◆ **INPUT FOR THIS TASK**
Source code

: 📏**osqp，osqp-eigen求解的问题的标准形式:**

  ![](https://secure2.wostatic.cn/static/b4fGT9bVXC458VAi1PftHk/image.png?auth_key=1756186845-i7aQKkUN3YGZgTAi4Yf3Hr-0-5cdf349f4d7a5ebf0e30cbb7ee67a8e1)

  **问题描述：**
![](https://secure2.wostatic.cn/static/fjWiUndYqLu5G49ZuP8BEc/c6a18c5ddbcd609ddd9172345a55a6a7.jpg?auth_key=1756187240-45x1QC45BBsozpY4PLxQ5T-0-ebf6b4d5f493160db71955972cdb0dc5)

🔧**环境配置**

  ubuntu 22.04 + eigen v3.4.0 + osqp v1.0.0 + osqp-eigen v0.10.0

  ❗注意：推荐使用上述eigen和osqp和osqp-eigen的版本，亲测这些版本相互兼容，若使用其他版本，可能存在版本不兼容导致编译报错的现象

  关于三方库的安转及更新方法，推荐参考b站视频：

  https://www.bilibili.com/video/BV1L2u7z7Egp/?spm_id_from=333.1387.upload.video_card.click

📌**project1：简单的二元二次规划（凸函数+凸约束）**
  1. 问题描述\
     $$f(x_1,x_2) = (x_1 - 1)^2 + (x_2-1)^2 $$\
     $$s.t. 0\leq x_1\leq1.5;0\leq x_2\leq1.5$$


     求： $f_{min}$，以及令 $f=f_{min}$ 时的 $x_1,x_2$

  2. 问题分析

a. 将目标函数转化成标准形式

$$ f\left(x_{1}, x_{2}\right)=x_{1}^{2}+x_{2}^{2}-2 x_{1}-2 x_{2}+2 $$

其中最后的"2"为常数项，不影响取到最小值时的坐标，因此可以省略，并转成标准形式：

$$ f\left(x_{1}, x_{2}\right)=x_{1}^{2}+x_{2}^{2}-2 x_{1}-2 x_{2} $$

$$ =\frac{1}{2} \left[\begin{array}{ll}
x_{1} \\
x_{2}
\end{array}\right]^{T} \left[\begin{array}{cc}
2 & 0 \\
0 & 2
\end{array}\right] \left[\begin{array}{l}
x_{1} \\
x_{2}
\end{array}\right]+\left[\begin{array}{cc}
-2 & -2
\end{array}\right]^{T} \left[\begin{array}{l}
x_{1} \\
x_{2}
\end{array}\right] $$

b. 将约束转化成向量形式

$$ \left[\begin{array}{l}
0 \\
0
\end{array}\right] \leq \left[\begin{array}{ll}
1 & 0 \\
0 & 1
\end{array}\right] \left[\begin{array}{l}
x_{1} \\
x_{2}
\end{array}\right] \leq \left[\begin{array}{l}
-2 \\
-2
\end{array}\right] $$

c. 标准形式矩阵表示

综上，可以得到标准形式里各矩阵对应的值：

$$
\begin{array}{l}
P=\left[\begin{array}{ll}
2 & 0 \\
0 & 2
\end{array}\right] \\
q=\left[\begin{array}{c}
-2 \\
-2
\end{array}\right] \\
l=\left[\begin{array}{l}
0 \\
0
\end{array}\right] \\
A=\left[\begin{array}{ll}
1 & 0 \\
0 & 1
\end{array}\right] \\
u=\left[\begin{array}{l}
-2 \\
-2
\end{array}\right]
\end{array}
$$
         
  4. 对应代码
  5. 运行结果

◆ **WORK REQUEST**
Copy every line in the records above that contains the word "wostatic".

◆ **ANSWER TO THE EXERCISE**
  ![](https://secure2.wostatic.cn/static/b4fGT9bVXC458VAi1PftHk/image.png?auth_key=1756186845-i7aQKkUN3YGZgTAi4Yf3Hr-0-5cdf349f4d7a5ebf0e30cbb7ee67a8e1)
![](https://secure2.wostatic.cn/static/fjWiUndYqLu5G49ZuP8BEc/c6a18c5ddbcd609ddd9172345a55a6a7.jpg?auth_key=1756187240-45x1QC45BBsozpY4PLxQ5T-0-ebf6b4d5f493160db71955972cdb0dc5)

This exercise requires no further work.